#### Work to complete:
Every entry must be transcribed exactly. Pictures are not part of the copy.

#### Data for this task:

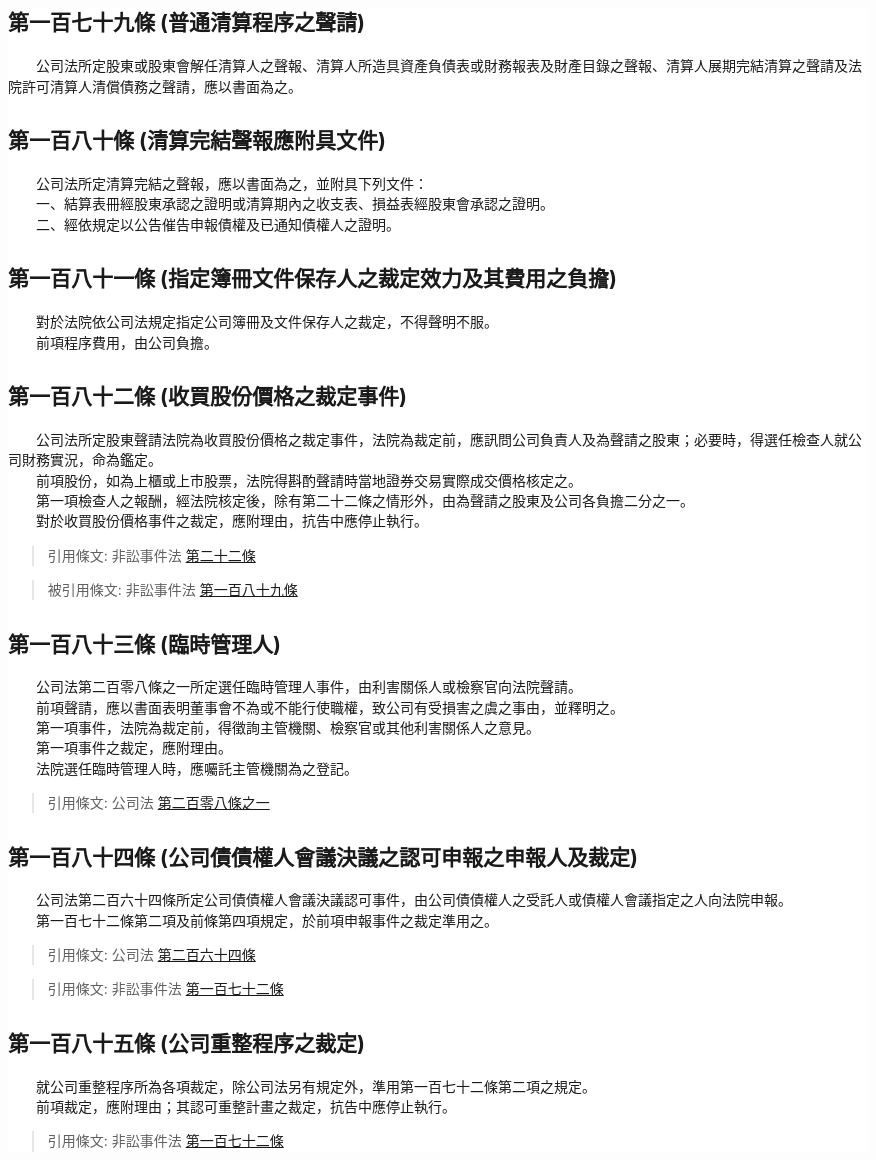 
第一百七十九條 (普通清算程序之聲請)
-----------------------------------
　　公司法所定股東或股東會解任清算人之聲報、清算人所造具資產負債表或財務報表及財產目錄之聲報、清算人展期完結清算之聲請及法院許可清算人清償債務之聲請，應以書面為之。  


第一百八十條 (清算完結聲報應附具文件)
-------------------------------------
　　公司法所定清算完結之聲報，應以書面為之，並附具下列文件：  
　　一、結算表冊經股東承認之證明或清算期內之收支表、損益表經股東會承認之證明。  
　　二、經依規定以公告催告申報債權及已通知債權人之證明。  


第一百八十一條 (指定簿冊文件保存人之裁定效力及其費用之負擔)
-----------------------------------------------------------
　　對於法院依公司法規定指定公司簿冊及文件保存人之裁定，不得聲明不服。  
　　前項程序費用，由公司負擔。  


第一百八十二條 (收買股份價格之裁定事件)
---------------------------------------
　　公司法所定股東聲請法院為收買股份價格之裁定事件，法院為裁定前，應訊問公司負責人及為聲請之股東；必要時，得選任檢查人就公司財務實況，命為鑑定。  
　　前項股份，如為上櫃或上市股票，法院得斟酌聲請時當地證券交易實際成交價格核定之。  
　　第一項檢查人之報酬，經法院核定後，除有第二十二條之情形外，由為聲請之股東及公司各負擔二分之一。  
　　對於收買股份價格事件之裁定，應附理由，抗告中應停止執行。  
> 引用條文: 非訟事件法 [第二十二條](../../法務/民法/非訟事件法.md#第二十二條-無益費用之負擔)

> 被引用條文: 非訟事件法 [第一百八十九條](../../法務/民法/非訟事件法.md#第一百八十九條-命令開始特別清算與清算協定之認可及變更等事件之裁定)



第一百八十三條 (臨時管理人)
---------------------------
　　公司法第二百零八條之一所定選任臨時管理人事件，由利害關係人或檢察官向法院聲請。  
　　前項聲請，應以書面表明董事會不為或不能行使職權，致公司有受損害之虞之事由，並釋明之。  
　　第一項事件，法院為裁定前，得徵詢主管機關、檢察官或其他利害關係人之意見。  
　　第一項事件之裁定，應附理由。  
　　法院選任臨時管理人時，應囑託主管機關為之登記。  
> 引用條文: 公司法 [第二百零八條之一](../../經濟貿易/商業/公司法.md#第二百零八條之一)



第一百八十四條 (公司債債權人會議決議之認可申報之申報人及裁定)
-------------------------------------------------------------
　　公司法第二百六十四條所定公司債債權人會議決議認可事件，由公司債債權人之受託人或債權人會議指定之人向法院申報。  
　　第一百七十二條第二項及前條第四項規定，於前項申報事件之裁定準用之。  
> 引用條文: 公司法 [第二百六十四條](../../經濟貿易/商業/公司法.md#第二百六十四條-議事錄之作成與執行)

> 引用條文: 非訟事件法 [第一百七十二條](../../法務/民法/非訟事件法.md#第一百七十二條-公司裁定解散之聲請方式)



第一百八十五條 (公司重整程序之裁定)
-----------------------------------
　　就公司重整程序所為各項裁定，除公司法另有規定外，準用第一百七十二條第二項之規定。  
　　前項裁定，應附理由；其認可重整計畫之裁定，抗告中應停止執行。  
> 引用條文: 非訟事件法 [第一百七十二條](../../法務/民法/非訟事件法.md#第一百七十二條-公司裁定解散之聲請方式)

#### Output of the task:
第一百七十九條 (普通清算程序之聲請)
-----------------------------------
　　公司法所定股東或股東會解任清算人之聲報、清算人所造具資產負債表或財務報表及財產目錄之聲報、清算人展期完結清算之聲請及法院許可清算人清償債務之聲請，應以書面為之。  


第一百八十條 (清算完結聲報應附具文件)
-------------------------------------
　　公司法所定清算完結之聲報，應以書面為之，並附具下列文件：  
　　一、結算表冊經股東承認之證明或清算期內之收支表、損益表經股東會承認之證明。  
　　二、經依規定以公告催告申報債權及已通知債權人之證明。  


第一百八十一條 (指定簿冊文件保存人之裁定效力及其費用之負擔)
-----------------------------------------------------------
　　對於法院依公司法規定指定公司簿冊及文件保存人之裁定，不得聲明不服。  
　　前項程序費用，由公司負擔。  


第一百八十二條 (收買股份價格之裁定事件)
---------------------------------------
　　公司法所定股東聲請法院為收買股份價格之裁定事件，法院為裁定前，應訊問公司負責人及為聲請之股東；必要時，得選任檢查人就公司財務實況，命為鑑定。  
　　前項股份，如為上櫃或上市股票，法院得斟酌聲請時當地證券交易實際成交價格核定之。  
　　第一項檢查人之報酬，經法院核定後，除有第二十二條之情形外，由為聲請之股東及公司各負擔二分之一。  
　　對於收買股份價格事件之裁定，應附理由，抗告中應停止執行。  
> 引用條文: 非訟事件法 [第二十二條](../../法務/民法/非訟事件法.md#第二十二條-無益費用之負擔)

> 被引用條文: 非訟事件法 [第一百八十九條](../../法務/民法/非訟事件法.md#第一百八十九條-命令開始特別清算與清算協定之認可及變更等事件之裁定)



第一百八十三條 (臨時管理人)
---------------------------
　　公司法第二百零八條之一所定選任臨時管理人事件，由利害關係人或檢察官向法院聲請。  
　　前項聲請，應以書面表明董事會不為或不能行使職權，致公司有受損害之虞之事由，並釋明之。  
　　第一項事件，法院為裁定前，得徵詢主管機關、檢察官或其他利害關係人之意見。  
　　第一項事件之裁定，應附理由。  
　　法院選任臨時管理人時，應囑託主管機關為之登記。  
> 引用條文: 公司法 [第二百零八條之一](../../經濟貿易/商業/公司法.md#第二百零八條之一)



第一百八十四條 (公司債債權人會議決議之認可申報之申報人及裁定)
-------------------------------------------------------------
　　公司法第二百六十四條所定公司債債權人會議決議認可事件，由公司債債權人之受託人或債權人會議指定之人向法院申報。  
　　第一百七十二條第二項及前條第四項規定，於前項申報事件之裁定準用之。  
> 引用條文: 公司法 [第二百六十四條](../../經濟貿易/商業/公司法.md#第二百六十四條-議事錄之作成與執行)

> 引用條文: 非訟事件法 [第一百七十二條](../../法務/民法/非訟事件法.md#第一百七十二條-公司裁定解散之聲請方式)



第一百八十五條 (公司重整程序之裁定)
-----------------------------------
　　就公司重整程序所為各項裁定，除公司法另有規定外，準用第一百七十二條第二項之規定。  
　　前項裁定，應附理由；其認可重整計畫之裁定，抗告中應停止執行。  
> 引用條文: 非訟事件法 [第一百七十二條](../../法務/民法/非訟事件法.md#第一百七十二條-公司裁定解散之聲請方式)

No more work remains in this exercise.